The second instalment of a brilliant story about changing career to fit around a family. Rachel, current attendee of our Game Changers programme, tells us about taking on the supermum myth and dealing with her inner critic. Find out whether she has made any progress over the last three weeks, and if you missed Chapter One you can read it here.
This week we started the second section of the programme, Reboot. Having spent some time working out what our values and strengths are, and creating a vision for how we see our lives in the future (read earlier blog post), this is the time to tackle some of the negative thoughts that might be holding us back.
First we looked at the myth of the supermum, which, when you start to notice it, is everywhere, from the media to advertising to idle gossip.
I thought I was fairly aware of the pressure of this mythical mother figure which I thought made me immune to it, but I was surprised to acknowledge while working through the workshop that I’m susceptible too.

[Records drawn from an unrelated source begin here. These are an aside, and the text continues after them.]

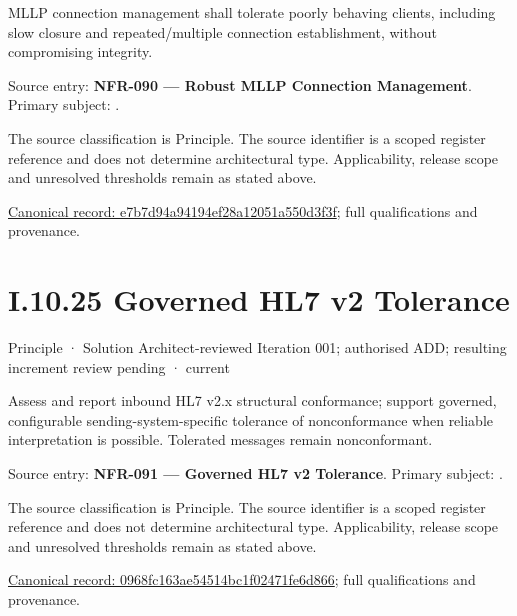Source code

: MLLP connection management shall tolerate poorly behaving clients, including slow closure and repeated/multiple connection establishment, without compromising integrity.



Source entry: \textbf{NFR-090 — Robust MLLP Connection Management}. Primary subject: \texttt{}.



The source classification is Principle. The source identifier is a scoped register reference and does not determine architectural type. Applicability, release scope and unresolved thresholds remain as stated above.


{\footnotesize \href{../../../../../../../../continuum/motivation/principle/e7b7d94a94194ef28a12051a550d3f3f.md}{Canonical record: e7b7d94a94194ef28a12051a550d3f3f}; full qualifications and provenance.}\par
\section*{I.10.25 Governed HL7 v2 Tolerance}
\label{navigation:I.10.25}

\label{element:0968fc163ae54514bc1f02471fe6d866}
{\small Principle · Solution Architect-reviewed Iteration 001; authorised ADD; resulting increment review pending · current}\par

Assess and report inbound HL7 v2.x structural conformance; support governed, configurable sending-system-specific tolerance of nonconformance when reliable interpretation is possible. Tolerated messages remain nonconformant.



Source entry: \textbf{NFR-091 — Governed HL7 v2 Tolerance}. Primary subject: \texttt{}.



The source classification is Principle. The source identifier is a scoped register reference and does not determine architectural type. Applicability, release scope and unresolved thresholds remain as stated above.


{\footnotesize \href{../../../../../../../../continuum/motivation/principle/0968fc163ae54514bc1f02471fe6d866.md}{Canonical record: 0968fc163ae54514bc1f02471fe6d866}; full qualifications and provenance.}\par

While I’m under no illusion that I need to compete for mum of the year, and my husband and I don’t subscribe to old gender roles in our family (he’s a far better cook than me, for a start!), I realised that I do find it hard to make time for myself for fear of being selfish or not giving enough time to my family.

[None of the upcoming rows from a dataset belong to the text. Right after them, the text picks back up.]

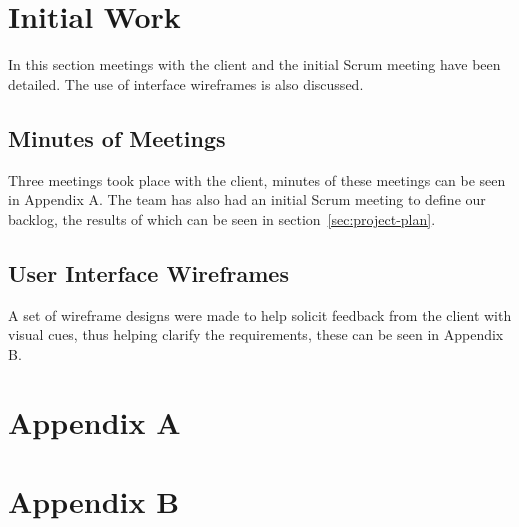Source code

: \documentclass[11pt,a4paper]{article}
\begin{document}
\section{Initial Work}
\label{sec:initial-work}
In this section meetings with the client and the initial Scrum meeting have been detailed. The use of interface wireframes is also discussed.
\subsection{Minutes of Meetings}
Three meetings took place with the client, minutes of these meetings can be seen in Appendix A. The team has also had an initial Scrum meeting to define our backlog, the results of which can be seen in section~\ref{sec:project-plan}. 
\subsection{User Interface Wireframes}
A set of wireframe designs were made to help solicit feedback from the client with visual cues, thus helping clarify the requirements, these can be seen in Appendix B.

\section{Appendix A}

\lstset{basicstyle=\small, captionpos=b}









\section{Appendix B}
\end{document}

This week covered a really useful set of tools to help mums look after themselves better, and I found myself scribbling them all down frantically (and adding a few of my own for good measure – in for a penny…)
We also covered self-care. I suppose I’ve been a bit cynical about self-care, assuming it basically meant having a massage or a bath once in a blue moon, but it’s made me consider smaller and therefore easier to achieve ways to look after myself a bit better.
Most of all, this week’s workshop has really made me understand that looking after myself is far from selfish. If I’m falling apart at the seams, I simply can’t be a good mother or partner, and investing some time in making sure I never get to that point is time very well spent.
This was a big one! This week was all about identifying any blockers we might have standing in our way, and recognising and dealing with our inner critic.
Our inner critic is that sneaky voice that undermines us and makes us doubt ourselves, and we were encouraged to write down the negative thoughts that come up and then to tackle them with logic.
This exercise highlighted how much of that voice is supposition; when I started to really analyse my worries, they weren’t based in fact, and could be worked on quite easily. The main culprit was lack of confidence.
Helen has a great way of reframing those pesky blockers though, which completely tips them on their head and feels way more positive. Instead of looking at everything that could go wrong, it made me excited to think of what could happen if actually everything went right.
We also developed personal positive affirmations to use to counteract those negative thoughts.
As Helen pointed out, we actually use affirmations all the time, whether we do so consciously or not, when we talk to ourselves. It makes sense that switching that self-talk to something positive creates a much healthier environment which helps us to flourish.
I think this is going to take a bit of practice, but I’m actually quite happy to have identified what my blockers are and to know I can work around them.
This week was all about tackling our fear. Whenever we are planning a big change, fear can start to creep in. What if it doesn’t work out? What if I fail? These are definitely voices that have disrupted my thoughts and plans at times.
There’s no doubt that fear has the power to take away our power and stop us in our tracks. This week we looked at some practical ways we can deal with fear so we can focus our energy on moving forwards.
I think I am ok at moving past fear but there were some techniques that were really useful to discover, and it was also interesting to think about tackling fear more strategically.
We looked at what we can control, but I was also really taken by the idea of using visualisation to conquer fear. I hadn’t considered that before but as I’m very visually-orientated I think that will work well for me.
I really liked this week’s challenge too. I don’t want to spoil it for those who’d like to make their own Game Change, but suffice to say it encouraged me to get over my doubts and take action in a decisive way. This led me to have a conversation I’d been dithering over for ages, and it turned out to be a very worthwhile and productive one, so I’m very grateful to have had that push to get going with it.
At the end of this section of the course, having covered expectations of motherhood, self-talk and our inner-critic, looked at our blockers and learnt how to overcome fear, I’m feeling much more together.
I’ve kept up the self-care promises I made myself, I’ve become better at saying yes to things that nourish me (and actually realising what they are!) and no to being over-stretched. I’ve realised my main blockers are actually in my own mind, and not in reality, which makes them far easier to deal with, and I’ve found a way to work around fears and take action, as well as realising why this behaviour is what will help me continue to grow and develop where fear can only hold me back.
As we head into the Re-energise section of the programme, my prevailing thought is BRING IT ON!